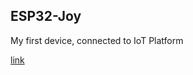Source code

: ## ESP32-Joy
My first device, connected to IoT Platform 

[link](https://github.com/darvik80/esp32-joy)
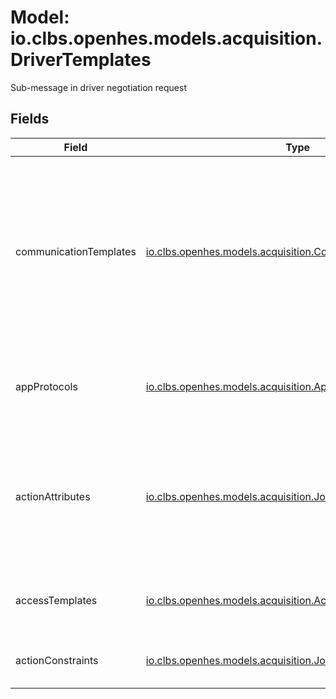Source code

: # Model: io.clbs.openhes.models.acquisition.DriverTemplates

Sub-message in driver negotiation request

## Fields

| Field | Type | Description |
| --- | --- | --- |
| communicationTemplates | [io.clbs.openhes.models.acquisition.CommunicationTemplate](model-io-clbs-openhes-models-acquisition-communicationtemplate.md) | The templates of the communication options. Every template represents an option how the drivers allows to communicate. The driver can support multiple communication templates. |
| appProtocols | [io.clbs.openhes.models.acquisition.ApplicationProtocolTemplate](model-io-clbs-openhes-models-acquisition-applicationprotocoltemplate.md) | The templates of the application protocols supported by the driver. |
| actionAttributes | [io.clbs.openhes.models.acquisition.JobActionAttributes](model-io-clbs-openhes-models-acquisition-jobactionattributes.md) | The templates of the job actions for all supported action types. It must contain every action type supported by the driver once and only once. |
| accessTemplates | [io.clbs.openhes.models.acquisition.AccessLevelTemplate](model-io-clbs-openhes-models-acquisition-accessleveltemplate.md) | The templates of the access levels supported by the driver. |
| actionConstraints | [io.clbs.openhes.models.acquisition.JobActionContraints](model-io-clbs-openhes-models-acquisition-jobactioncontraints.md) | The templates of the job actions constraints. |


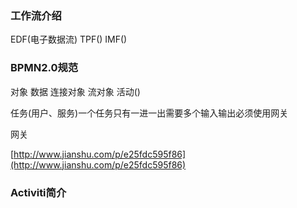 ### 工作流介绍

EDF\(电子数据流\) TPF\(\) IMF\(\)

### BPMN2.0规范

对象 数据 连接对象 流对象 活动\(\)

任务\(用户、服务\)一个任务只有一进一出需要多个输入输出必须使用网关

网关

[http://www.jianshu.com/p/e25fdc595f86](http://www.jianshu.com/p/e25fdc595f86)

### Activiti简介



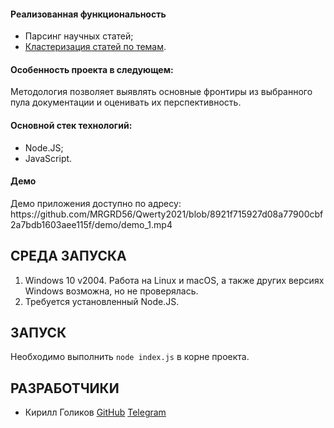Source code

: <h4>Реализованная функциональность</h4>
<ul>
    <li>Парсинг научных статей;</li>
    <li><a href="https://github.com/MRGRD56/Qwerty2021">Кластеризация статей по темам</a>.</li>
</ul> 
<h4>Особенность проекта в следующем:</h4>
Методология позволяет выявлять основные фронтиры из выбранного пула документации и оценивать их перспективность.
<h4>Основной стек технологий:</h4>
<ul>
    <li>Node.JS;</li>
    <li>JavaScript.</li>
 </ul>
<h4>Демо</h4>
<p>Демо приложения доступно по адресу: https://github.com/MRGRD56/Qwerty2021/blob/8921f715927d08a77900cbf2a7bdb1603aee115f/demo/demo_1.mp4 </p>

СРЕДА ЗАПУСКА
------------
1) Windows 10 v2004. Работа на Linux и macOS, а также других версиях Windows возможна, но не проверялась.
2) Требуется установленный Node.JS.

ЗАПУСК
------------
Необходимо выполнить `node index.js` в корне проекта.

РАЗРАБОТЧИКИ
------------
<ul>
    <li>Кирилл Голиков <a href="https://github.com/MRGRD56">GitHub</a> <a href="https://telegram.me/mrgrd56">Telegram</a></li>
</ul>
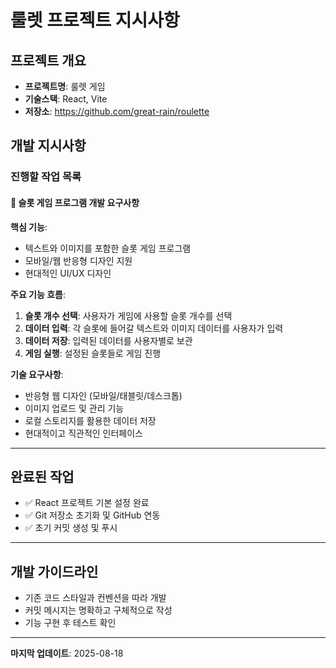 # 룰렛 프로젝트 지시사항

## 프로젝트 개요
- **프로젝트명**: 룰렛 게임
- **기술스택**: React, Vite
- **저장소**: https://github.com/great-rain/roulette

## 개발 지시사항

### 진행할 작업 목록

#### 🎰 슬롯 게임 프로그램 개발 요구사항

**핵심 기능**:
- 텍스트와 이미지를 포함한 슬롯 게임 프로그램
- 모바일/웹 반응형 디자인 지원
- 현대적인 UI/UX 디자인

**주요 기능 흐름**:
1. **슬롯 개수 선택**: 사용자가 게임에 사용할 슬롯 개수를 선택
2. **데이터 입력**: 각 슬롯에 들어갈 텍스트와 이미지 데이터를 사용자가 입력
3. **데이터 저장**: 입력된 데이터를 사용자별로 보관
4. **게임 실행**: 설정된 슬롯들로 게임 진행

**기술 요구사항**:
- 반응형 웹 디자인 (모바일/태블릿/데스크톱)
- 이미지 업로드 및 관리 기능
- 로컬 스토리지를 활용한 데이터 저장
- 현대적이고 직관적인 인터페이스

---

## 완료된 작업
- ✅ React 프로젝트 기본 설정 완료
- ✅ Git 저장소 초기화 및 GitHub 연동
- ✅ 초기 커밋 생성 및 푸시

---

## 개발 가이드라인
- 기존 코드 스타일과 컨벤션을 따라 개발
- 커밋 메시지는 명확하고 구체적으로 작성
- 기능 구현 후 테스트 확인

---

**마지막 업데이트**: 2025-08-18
§
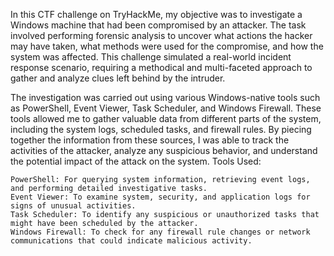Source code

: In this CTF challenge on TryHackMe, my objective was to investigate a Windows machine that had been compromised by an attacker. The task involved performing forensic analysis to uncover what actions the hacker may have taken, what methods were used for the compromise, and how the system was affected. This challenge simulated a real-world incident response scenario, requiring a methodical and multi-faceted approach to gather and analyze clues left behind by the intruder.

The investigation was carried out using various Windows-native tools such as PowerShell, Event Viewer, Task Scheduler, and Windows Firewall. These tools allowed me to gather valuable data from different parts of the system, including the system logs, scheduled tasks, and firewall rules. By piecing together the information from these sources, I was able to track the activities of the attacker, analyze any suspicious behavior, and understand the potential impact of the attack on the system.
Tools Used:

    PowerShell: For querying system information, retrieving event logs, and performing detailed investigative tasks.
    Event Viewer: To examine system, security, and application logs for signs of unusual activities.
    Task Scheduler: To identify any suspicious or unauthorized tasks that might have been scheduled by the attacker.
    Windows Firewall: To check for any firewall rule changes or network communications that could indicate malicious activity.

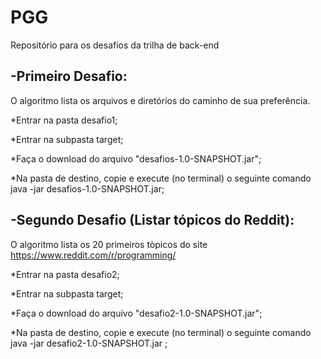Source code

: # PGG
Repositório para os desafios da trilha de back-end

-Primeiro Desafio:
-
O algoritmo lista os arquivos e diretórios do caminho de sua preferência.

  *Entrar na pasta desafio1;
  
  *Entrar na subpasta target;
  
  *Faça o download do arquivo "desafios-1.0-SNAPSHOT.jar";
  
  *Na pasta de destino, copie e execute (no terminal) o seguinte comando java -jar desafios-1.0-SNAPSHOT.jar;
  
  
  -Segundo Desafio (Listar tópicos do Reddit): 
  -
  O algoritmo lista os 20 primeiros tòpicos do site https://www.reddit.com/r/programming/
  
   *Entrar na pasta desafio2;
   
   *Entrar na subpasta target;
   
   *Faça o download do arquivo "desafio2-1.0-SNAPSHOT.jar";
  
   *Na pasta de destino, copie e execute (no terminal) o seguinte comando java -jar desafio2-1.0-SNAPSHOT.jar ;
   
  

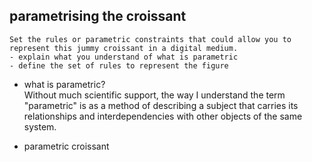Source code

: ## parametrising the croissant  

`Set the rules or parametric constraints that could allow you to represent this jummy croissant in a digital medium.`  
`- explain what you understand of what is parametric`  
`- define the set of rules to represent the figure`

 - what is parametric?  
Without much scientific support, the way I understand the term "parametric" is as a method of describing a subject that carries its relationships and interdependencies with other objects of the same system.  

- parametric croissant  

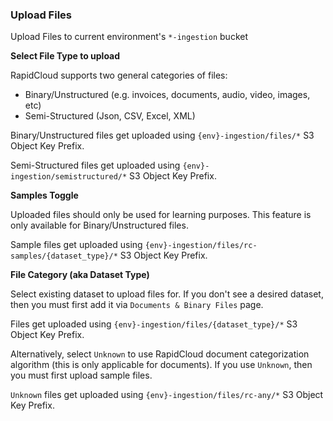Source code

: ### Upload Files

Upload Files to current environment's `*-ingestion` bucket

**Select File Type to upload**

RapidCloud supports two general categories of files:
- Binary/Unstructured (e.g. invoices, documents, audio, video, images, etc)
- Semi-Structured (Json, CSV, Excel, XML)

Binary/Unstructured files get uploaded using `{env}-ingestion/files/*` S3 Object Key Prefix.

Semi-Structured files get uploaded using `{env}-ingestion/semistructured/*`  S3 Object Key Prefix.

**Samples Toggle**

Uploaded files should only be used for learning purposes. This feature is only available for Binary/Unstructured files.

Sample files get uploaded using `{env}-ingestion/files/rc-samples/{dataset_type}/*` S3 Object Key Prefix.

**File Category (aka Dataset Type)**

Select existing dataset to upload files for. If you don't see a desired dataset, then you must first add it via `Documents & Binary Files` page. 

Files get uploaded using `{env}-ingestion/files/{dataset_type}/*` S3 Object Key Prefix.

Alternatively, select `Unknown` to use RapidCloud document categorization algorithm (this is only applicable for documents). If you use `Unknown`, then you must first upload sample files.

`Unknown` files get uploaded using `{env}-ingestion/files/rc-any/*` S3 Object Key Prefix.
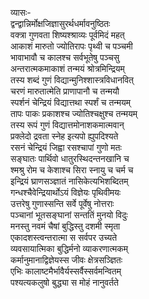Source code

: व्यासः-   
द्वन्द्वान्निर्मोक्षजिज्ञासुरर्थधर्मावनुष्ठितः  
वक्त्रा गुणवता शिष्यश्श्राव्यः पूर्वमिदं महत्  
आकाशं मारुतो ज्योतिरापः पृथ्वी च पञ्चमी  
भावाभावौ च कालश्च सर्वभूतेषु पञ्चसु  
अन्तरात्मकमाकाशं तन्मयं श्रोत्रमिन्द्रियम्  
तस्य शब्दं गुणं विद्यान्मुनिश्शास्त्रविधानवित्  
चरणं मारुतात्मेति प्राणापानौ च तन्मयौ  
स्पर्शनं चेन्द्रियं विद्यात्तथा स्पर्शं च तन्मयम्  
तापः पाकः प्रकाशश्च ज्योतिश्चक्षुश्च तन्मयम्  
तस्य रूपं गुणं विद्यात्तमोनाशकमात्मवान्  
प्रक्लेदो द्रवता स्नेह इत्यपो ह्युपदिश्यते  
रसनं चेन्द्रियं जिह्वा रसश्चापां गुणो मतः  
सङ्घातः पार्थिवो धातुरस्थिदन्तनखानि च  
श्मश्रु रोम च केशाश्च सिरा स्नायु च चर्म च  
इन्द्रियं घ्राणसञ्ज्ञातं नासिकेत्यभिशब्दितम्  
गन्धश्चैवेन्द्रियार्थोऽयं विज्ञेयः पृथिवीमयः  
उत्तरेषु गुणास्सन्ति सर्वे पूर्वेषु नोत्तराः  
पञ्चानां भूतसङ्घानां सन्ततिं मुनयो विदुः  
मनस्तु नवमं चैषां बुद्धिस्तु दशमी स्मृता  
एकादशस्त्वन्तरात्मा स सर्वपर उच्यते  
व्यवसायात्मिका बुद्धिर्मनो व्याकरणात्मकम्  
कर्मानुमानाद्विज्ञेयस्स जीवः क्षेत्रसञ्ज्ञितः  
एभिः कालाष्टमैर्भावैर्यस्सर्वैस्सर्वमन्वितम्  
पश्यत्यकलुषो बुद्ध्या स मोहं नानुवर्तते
§
__Prompt__
Restate word for word the lines of the data above, starting at the line containing "कर्मानुमानाद्विज्ञेयस्स जीवः क्षेत्रसञ्ज्ञितः" and ending at the line containing "पश्यत्यकलुषो बुद्ध्या स मोहं नानुवर्तते", both included, and nothing more.

__Answer below__
कर्मानुमानाद्विज्ञेयस्स जीवः क्षेत्रसञ्ज्ञितः  
एभिः कालाष्टमैर्भावैर्यस्सर्वैस्सर्वमन्वितम्  
पश्यत्यकलुषो बुद्ध्या स मोहं नानुवर्तते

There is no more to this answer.